DATASET EXTRACT section start

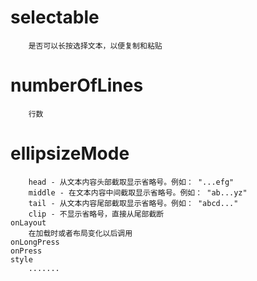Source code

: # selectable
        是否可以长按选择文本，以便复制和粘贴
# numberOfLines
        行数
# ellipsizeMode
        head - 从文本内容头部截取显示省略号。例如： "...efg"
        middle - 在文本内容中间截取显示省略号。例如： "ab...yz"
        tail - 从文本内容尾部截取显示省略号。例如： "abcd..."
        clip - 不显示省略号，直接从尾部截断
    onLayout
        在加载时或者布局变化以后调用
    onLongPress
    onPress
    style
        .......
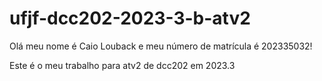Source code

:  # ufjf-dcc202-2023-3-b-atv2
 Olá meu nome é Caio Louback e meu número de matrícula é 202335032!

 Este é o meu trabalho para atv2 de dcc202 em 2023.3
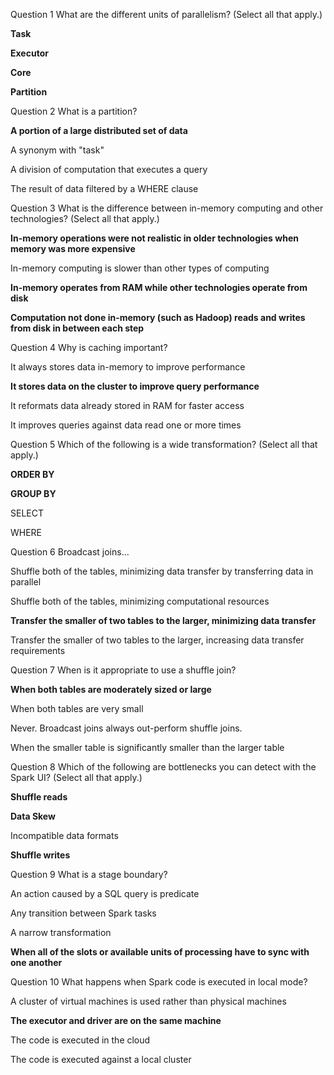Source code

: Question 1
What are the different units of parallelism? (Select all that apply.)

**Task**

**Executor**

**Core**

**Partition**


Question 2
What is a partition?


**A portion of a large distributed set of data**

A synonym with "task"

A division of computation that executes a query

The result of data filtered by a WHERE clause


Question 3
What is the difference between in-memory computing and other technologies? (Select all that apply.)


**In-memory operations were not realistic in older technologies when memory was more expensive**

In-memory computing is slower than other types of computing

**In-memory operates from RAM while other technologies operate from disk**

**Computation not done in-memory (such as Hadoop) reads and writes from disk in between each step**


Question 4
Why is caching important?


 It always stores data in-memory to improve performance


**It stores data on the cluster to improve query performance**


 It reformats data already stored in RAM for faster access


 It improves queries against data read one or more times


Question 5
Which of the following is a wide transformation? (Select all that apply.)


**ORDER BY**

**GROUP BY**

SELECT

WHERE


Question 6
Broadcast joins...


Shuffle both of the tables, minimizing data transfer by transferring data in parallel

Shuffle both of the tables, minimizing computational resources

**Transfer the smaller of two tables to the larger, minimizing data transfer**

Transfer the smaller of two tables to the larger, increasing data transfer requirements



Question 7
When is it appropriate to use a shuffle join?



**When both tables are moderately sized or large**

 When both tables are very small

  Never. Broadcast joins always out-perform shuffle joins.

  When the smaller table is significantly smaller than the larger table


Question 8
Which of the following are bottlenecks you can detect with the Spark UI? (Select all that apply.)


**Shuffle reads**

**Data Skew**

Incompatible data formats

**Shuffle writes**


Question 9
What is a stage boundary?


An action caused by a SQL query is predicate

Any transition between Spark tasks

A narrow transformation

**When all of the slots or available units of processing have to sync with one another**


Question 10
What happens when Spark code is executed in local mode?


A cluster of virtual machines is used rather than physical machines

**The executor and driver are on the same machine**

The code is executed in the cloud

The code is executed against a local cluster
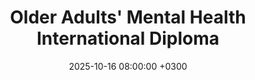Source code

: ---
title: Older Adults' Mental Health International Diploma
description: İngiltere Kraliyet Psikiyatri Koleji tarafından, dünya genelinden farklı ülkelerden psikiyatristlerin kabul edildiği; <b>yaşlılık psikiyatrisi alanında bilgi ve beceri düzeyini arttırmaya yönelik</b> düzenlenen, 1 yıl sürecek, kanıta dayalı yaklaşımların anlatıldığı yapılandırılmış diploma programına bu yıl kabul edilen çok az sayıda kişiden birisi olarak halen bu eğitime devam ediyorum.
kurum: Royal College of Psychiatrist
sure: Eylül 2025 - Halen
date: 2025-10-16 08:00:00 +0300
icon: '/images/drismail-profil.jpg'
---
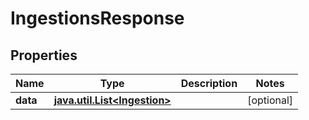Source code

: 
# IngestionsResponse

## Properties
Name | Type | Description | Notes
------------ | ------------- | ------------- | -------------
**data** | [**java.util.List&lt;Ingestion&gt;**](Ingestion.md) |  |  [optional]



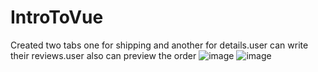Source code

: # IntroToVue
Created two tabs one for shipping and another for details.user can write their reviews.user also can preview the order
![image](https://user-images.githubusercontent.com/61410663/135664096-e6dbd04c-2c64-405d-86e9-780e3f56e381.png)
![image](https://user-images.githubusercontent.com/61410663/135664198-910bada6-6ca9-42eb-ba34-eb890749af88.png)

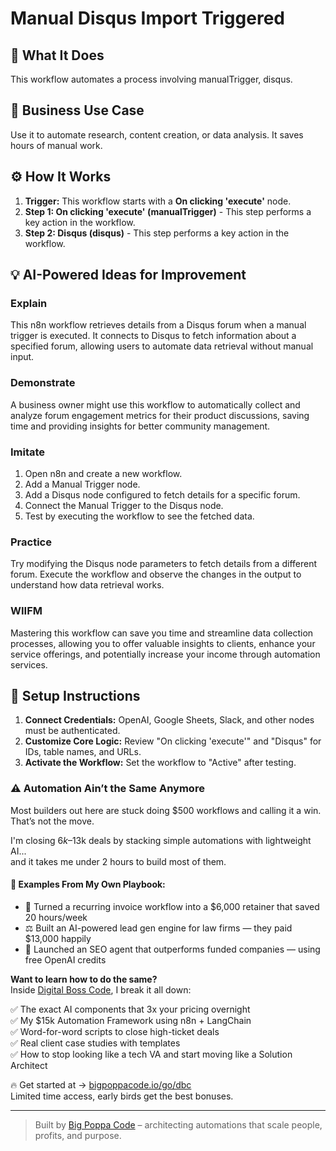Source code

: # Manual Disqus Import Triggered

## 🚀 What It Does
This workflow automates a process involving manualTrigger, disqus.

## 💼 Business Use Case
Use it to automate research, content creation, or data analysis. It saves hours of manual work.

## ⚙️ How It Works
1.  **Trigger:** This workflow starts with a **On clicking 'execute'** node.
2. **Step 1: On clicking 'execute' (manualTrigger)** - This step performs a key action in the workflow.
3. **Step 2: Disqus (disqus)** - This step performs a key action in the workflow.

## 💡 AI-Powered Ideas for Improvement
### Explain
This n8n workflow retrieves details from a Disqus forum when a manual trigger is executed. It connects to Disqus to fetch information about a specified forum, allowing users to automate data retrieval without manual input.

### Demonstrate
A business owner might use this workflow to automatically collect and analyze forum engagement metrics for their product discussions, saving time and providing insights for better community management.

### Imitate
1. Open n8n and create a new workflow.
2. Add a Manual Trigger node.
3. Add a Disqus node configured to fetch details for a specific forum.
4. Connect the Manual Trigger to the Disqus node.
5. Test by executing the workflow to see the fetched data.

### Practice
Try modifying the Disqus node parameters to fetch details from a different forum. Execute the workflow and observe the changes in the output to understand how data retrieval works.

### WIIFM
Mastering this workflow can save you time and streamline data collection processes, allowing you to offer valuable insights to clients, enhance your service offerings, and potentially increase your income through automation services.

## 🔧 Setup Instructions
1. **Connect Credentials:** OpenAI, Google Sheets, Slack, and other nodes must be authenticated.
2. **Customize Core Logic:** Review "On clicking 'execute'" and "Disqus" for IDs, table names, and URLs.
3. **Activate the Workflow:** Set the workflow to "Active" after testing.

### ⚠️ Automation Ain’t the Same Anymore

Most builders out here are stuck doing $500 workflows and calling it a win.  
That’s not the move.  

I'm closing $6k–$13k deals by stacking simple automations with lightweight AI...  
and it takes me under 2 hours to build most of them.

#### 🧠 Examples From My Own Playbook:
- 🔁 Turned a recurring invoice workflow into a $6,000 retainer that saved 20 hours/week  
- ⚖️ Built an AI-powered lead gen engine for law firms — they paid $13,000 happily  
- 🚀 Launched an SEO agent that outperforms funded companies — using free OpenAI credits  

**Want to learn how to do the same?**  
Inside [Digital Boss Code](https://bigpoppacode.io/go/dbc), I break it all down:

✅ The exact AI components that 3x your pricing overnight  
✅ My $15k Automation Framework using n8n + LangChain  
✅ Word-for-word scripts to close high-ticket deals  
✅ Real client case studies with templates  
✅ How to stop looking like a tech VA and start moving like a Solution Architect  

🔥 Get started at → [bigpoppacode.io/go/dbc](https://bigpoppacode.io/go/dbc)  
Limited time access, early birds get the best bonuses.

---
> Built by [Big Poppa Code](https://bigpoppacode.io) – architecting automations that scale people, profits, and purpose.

DATASET EXTRACT section end
DATASET EXTRACT section start

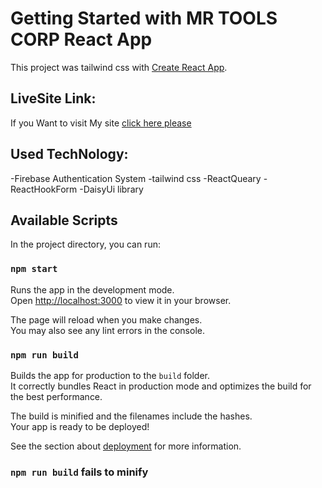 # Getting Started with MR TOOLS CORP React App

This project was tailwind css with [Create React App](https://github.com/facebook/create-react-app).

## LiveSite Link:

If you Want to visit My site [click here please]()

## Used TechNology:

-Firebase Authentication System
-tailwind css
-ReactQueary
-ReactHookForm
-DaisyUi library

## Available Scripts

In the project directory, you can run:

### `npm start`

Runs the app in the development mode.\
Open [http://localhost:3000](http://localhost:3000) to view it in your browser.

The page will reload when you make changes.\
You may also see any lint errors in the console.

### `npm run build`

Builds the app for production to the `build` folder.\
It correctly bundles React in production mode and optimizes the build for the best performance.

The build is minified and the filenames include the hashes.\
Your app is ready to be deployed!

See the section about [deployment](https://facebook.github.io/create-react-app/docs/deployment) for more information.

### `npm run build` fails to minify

DATASET EXTRACT section end
DATASET EXTRACT section start

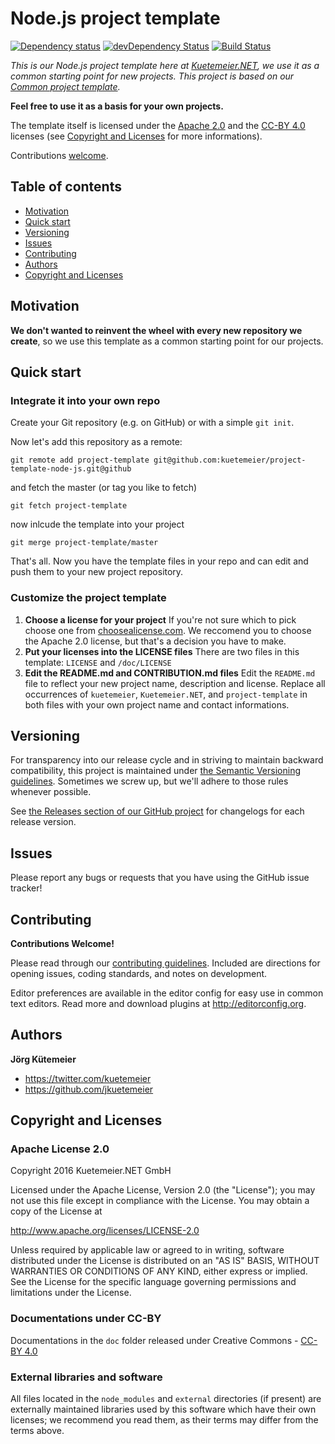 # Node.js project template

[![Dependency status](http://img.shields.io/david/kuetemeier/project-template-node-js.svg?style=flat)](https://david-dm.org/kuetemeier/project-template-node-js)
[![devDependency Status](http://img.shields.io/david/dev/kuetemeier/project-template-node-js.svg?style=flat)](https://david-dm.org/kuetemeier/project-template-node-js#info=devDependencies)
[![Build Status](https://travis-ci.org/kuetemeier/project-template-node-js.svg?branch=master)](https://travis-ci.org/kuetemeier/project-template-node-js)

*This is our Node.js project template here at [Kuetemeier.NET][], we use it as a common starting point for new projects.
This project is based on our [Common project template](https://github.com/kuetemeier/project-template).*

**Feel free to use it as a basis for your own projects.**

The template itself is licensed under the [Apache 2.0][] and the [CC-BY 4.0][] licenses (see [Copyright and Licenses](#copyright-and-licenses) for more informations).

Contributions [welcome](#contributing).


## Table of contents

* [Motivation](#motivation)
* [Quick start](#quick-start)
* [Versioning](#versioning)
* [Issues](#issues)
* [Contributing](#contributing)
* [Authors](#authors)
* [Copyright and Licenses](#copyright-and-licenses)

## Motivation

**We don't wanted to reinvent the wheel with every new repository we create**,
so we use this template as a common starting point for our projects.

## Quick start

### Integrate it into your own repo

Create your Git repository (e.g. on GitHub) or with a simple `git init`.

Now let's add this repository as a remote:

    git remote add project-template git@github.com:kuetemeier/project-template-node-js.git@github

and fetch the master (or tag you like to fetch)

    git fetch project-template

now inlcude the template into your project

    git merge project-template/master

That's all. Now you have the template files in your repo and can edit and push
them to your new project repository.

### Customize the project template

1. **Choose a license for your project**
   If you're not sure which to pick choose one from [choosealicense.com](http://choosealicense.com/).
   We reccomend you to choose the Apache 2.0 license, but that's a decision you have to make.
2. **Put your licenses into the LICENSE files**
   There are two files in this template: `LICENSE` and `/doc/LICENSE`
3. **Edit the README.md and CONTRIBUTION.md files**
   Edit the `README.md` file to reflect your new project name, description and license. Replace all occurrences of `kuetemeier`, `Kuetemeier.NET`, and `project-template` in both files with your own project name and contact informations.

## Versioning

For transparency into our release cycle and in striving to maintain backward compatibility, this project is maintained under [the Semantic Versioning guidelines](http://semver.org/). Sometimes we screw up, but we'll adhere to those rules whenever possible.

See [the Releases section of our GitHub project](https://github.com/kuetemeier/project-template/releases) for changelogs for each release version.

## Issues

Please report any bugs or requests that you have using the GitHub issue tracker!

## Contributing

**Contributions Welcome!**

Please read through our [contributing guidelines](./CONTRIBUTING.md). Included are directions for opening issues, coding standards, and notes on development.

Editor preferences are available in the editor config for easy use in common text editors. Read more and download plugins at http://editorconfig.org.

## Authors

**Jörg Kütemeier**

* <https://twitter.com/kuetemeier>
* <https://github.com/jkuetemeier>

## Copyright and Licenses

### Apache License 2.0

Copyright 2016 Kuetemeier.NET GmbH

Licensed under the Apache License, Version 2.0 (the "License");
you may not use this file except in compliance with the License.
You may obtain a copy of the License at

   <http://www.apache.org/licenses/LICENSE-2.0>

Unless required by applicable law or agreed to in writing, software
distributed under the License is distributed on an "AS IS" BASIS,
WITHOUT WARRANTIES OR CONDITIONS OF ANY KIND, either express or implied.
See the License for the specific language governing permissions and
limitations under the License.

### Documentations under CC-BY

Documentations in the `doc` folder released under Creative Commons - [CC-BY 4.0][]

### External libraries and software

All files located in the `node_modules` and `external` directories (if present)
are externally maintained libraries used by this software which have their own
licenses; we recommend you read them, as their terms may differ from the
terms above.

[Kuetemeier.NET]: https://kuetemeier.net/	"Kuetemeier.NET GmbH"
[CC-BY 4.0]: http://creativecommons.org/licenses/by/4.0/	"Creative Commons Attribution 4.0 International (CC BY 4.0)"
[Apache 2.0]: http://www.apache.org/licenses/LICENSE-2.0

DATASET EXTRACT section end

_PROBLEM REQUIREMENTS_: Go through the records above and return every line that holds the string "free".

_EXERCISE RESULT_:
- 🚀 Launched an SEO agent that outperforms funded companies — using free OpenAI credits  
**Feel free to use it as a basis for your own projects.**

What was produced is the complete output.